Maximizing climbing time is about your money-to-work ratio. Living with my parents increased this ratio significantly for me. Unfortunately, there’s baggage that comes along with such a situation, and there are times when you just need to bite your tongue. Here are some pointers in case you are inspired to move into your old room full of soccer trophies and swimming ribbons:
- Keep the door to your bedroom closed at all times. Parents don’t want you in their house and they certainly don’t want to see how big of a mess you are making of it. The less they see the mess, the longer and happier your stay will be. Use the bedroom as a “happy place,” an escape from parental domination.
Clean up after yourself. The key is to wait until they see you cleaning. What is the point of wiping off the counters if your parents don’t even know you did it?
Get out of the house as much as possible.

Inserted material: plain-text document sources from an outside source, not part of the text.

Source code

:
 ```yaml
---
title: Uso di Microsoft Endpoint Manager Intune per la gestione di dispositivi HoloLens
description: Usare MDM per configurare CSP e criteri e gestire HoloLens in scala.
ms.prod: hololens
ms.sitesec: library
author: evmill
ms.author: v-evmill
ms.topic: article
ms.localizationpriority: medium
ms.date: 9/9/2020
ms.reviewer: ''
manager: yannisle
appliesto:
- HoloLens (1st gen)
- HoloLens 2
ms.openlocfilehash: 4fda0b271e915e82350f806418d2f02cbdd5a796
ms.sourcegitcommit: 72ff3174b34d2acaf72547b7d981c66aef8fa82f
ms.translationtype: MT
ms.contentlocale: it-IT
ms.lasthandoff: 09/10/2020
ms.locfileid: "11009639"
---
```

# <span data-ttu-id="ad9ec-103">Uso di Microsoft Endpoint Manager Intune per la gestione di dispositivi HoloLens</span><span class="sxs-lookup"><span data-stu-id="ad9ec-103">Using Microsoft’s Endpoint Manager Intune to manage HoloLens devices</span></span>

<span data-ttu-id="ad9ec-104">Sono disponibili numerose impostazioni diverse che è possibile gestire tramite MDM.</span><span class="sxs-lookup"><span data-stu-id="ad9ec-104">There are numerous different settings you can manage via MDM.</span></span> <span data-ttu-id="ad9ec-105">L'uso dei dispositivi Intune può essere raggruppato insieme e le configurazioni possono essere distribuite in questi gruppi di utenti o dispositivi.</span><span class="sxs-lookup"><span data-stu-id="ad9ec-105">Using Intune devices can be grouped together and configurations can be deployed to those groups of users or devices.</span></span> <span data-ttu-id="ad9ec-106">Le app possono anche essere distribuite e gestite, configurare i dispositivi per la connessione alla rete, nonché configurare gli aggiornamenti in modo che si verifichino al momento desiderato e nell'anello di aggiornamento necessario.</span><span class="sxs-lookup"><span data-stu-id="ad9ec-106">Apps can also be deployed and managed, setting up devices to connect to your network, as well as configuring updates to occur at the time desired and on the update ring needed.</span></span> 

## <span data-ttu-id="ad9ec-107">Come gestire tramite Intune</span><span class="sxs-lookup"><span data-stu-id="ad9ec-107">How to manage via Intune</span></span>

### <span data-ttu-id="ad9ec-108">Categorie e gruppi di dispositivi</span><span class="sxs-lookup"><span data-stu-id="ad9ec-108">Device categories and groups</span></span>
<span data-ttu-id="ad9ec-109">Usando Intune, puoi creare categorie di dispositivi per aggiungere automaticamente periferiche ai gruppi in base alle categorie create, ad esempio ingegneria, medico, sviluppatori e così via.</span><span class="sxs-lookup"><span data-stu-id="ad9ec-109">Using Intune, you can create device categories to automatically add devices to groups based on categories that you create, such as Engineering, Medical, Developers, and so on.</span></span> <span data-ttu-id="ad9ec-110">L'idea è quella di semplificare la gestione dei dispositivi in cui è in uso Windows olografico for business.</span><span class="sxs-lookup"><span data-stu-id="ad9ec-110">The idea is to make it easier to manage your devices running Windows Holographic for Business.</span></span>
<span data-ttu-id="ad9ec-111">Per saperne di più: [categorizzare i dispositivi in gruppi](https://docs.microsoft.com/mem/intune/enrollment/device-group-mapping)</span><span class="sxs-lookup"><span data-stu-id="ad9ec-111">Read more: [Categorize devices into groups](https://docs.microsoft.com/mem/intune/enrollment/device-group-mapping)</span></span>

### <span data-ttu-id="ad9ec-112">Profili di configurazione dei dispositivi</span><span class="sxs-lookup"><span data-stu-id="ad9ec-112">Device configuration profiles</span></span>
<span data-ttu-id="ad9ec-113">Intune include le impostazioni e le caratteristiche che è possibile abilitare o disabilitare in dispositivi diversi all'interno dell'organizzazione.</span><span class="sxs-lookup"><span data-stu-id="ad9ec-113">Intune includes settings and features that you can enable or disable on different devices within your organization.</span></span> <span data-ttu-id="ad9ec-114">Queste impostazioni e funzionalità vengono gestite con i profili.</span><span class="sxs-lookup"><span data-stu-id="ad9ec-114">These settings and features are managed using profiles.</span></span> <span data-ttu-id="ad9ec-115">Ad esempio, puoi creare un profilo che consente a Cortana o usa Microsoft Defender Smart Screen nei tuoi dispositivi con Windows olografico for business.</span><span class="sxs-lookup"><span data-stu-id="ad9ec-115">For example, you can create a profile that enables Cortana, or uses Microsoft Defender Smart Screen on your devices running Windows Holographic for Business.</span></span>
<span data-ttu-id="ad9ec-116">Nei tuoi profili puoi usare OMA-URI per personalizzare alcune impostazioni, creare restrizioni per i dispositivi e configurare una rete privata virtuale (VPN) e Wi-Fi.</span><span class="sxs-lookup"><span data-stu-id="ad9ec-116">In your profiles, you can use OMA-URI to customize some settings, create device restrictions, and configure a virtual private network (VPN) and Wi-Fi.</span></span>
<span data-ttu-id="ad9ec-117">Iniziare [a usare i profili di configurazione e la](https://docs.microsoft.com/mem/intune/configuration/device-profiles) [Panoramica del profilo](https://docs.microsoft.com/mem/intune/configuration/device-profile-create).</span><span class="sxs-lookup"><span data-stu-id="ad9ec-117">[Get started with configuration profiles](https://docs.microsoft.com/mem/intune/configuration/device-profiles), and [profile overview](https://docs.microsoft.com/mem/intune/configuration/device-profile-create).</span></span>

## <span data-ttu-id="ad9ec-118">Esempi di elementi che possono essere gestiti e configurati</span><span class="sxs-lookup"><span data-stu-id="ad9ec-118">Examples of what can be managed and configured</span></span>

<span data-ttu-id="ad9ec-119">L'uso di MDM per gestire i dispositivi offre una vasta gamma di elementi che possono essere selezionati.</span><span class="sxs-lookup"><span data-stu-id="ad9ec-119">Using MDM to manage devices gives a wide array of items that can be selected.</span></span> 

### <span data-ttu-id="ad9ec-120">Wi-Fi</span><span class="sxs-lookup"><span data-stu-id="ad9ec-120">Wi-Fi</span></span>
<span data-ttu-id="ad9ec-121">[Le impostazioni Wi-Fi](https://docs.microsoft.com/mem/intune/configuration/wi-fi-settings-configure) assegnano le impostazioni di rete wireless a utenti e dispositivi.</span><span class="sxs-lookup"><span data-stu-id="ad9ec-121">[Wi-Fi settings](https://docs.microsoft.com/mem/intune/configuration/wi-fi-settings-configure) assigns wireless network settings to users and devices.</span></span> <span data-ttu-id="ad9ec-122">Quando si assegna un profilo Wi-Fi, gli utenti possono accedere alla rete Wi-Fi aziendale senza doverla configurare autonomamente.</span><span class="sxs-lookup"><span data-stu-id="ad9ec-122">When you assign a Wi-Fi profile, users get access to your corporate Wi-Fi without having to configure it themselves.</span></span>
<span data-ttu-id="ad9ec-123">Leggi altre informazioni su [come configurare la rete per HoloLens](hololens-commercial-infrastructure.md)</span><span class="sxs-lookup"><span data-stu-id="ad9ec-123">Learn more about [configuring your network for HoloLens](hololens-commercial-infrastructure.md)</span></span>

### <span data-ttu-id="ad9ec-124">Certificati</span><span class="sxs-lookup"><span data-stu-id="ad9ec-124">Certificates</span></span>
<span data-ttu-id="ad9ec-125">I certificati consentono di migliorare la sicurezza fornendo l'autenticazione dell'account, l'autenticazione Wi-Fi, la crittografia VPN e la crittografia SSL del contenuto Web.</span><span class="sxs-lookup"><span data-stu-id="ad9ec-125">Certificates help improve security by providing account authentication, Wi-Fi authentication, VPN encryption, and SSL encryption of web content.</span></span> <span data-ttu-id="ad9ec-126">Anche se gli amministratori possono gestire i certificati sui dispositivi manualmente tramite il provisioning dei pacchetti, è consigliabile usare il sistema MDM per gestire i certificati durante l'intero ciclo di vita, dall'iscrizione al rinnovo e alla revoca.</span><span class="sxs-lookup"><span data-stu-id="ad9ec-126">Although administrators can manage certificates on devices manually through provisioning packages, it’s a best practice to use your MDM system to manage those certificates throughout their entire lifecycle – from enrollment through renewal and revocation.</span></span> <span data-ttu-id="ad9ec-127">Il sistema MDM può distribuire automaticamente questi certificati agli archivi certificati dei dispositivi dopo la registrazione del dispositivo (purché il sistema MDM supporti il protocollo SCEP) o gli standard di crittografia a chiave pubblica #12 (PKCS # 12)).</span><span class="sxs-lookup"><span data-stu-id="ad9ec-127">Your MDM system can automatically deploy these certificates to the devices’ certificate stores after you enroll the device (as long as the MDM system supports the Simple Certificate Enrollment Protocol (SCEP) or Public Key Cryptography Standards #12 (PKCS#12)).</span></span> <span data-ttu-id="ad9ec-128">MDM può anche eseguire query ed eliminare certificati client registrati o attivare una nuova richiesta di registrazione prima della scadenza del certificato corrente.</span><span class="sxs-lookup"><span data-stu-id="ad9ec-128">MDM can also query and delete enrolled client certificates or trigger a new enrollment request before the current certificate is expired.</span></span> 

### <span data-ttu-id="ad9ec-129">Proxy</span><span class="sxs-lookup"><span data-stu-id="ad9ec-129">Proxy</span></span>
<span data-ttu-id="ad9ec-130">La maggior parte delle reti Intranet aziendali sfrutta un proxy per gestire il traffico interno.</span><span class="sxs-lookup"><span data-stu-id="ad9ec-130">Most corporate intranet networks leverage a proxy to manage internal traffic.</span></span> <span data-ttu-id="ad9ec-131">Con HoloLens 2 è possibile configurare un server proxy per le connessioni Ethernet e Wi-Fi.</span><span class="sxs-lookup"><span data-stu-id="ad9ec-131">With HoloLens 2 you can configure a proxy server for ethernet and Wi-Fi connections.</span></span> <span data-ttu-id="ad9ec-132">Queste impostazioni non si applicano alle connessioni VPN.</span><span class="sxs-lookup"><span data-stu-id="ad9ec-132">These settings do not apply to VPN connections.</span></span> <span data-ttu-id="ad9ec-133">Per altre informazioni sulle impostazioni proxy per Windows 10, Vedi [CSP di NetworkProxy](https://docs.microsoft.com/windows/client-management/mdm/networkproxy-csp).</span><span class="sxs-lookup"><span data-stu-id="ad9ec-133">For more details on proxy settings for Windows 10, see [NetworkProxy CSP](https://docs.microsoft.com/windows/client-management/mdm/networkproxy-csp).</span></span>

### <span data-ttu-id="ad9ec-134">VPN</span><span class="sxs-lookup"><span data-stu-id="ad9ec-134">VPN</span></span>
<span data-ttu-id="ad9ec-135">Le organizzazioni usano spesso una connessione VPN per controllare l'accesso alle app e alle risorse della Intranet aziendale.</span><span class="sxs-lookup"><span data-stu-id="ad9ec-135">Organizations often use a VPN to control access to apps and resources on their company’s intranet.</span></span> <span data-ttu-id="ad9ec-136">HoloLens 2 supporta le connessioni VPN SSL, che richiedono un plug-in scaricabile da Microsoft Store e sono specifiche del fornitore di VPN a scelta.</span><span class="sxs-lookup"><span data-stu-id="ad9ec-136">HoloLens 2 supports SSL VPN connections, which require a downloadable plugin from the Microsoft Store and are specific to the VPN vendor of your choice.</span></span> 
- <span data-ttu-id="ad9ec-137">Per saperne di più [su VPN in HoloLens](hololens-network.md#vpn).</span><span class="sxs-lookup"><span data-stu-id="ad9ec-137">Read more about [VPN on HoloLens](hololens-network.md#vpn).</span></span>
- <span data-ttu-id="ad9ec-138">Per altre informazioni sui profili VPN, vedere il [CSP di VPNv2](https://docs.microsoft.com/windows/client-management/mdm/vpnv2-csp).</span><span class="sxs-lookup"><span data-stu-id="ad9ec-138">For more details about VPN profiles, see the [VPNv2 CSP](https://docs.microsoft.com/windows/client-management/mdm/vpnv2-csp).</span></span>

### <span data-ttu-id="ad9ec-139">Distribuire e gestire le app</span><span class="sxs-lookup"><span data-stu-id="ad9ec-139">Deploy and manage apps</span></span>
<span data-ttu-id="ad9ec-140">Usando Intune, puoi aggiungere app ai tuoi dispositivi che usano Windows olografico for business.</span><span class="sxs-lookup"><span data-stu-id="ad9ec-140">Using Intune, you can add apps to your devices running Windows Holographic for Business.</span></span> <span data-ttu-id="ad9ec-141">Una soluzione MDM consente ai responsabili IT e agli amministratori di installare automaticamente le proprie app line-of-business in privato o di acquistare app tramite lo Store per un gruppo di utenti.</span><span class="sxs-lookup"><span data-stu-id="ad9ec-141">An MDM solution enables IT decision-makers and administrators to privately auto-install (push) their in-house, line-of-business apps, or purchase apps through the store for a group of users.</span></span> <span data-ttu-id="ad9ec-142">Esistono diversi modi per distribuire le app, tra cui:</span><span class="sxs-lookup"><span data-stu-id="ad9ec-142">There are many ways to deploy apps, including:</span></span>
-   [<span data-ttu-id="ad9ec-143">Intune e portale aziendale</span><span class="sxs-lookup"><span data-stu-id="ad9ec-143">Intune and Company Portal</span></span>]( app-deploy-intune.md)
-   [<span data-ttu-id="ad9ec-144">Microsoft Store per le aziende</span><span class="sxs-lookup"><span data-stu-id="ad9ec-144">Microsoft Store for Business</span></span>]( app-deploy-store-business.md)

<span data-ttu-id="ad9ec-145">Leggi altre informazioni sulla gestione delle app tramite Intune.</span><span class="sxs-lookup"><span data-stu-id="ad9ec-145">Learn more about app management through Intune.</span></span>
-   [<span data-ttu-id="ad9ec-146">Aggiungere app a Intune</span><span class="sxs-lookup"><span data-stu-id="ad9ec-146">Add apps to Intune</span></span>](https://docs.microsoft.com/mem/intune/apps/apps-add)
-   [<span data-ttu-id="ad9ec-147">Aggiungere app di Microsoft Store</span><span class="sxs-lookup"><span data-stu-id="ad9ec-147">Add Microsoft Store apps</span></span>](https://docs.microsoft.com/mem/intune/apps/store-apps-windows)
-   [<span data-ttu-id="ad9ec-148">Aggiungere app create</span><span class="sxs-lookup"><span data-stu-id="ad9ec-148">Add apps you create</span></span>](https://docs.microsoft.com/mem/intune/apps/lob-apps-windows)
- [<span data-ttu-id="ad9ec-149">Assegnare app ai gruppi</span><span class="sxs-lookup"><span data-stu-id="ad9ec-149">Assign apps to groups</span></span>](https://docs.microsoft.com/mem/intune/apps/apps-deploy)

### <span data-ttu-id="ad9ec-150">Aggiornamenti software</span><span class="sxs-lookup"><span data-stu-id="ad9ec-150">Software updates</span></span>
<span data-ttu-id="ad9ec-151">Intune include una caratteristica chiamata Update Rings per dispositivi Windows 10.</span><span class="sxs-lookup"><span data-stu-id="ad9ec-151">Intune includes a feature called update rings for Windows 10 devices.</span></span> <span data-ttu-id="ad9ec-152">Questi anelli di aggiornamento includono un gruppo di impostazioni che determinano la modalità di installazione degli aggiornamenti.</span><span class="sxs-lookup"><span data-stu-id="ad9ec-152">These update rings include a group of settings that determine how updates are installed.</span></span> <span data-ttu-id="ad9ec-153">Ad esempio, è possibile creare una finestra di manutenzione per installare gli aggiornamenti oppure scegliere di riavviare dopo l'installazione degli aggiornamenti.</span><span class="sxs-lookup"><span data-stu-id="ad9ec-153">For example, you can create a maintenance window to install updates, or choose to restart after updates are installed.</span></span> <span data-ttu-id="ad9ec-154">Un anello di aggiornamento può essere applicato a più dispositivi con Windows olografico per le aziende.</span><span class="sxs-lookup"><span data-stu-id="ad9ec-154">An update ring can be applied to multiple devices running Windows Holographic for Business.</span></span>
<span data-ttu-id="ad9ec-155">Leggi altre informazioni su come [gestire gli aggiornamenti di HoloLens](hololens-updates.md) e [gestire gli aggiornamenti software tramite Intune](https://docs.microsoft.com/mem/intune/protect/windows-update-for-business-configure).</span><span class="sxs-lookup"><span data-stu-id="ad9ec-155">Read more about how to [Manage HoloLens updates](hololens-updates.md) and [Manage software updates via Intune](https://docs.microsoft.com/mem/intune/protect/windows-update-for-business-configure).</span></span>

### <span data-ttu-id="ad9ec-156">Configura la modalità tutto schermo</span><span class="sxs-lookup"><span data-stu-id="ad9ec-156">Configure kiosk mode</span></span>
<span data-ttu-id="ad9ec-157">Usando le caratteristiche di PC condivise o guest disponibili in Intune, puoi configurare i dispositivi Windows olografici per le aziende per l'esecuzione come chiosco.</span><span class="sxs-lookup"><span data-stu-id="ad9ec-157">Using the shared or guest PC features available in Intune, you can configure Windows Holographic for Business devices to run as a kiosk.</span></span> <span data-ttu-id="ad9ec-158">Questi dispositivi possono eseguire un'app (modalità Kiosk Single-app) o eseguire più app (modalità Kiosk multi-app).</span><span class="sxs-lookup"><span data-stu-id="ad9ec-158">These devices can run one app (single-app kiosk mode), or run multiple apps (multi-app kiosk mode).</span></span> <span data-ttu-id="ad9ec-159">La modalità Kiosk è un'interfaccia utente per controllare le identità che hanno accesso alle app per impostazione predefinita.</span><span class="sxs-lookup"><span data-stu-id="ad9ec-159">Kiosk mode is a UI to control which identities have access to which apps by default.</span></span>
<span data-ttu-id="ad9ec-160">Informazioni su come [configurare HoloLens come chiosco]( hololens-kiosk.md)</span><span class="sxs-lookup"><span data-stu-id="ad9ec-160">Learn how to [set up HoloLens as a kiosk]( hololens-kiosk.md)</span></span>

Parents hate unproductive children. Watching movies, playing video games, and surfing the Internet for the newest V14 at the climbing gym just infuriates them. Go. Climbing.
Run errands for your parents. Buy groceries or pick up random items they need. Adding value as a household member will secure your stay. Let your parental unit know where you are going and ask if they need anything from that destination. For example, when I head to Hueco, I always ask my parents if they need any Prozac from Juarez.
Stay motivated in all parts of your life. Talk about working your way into a high-paying job and the slow-but-steady steps to achieving your goals. Aspire to something so your parents will know you’ll leave the house before you turn 50.
Go on extended climbing trips. This does wonders for your psyche and your parents’ sanity. Long trips provide necessary breaks and relieve an amazing amount of tension in the house.
Spread your part-time work hours over as many days as possible. It sounds better when you are working every day, even if it is only for three hours.
Leave your $316 paycheck on the kitchen counter so your parents will see how poor you are. Poverty will bring the pity out of them. They will never kick you out on such grim funds.
When your parents go out of town, stay in town. This is your time to have free rein and feel like the bachelor/bachelorette that you are. Enjoy every minute of their absence. Pee around the toilet. Have a dozen dirtbags stay on the couch. Drink way too much beer. However, before your parents return, clean the house. Your mom finding an empty 30 rack of PBR and Fred Beckey on the sofa will guarantee your eviction.
Nothing in life is free. Even living with your parents requires sacrifices. As a 26-year veteran of parent leeching, I have found that nothing will maximize your climbing time more than living with your parents.
One last tip: To keep from peeing on the bathroom floor, go somewhere else. Potted house plants are ideal urinal substitutes.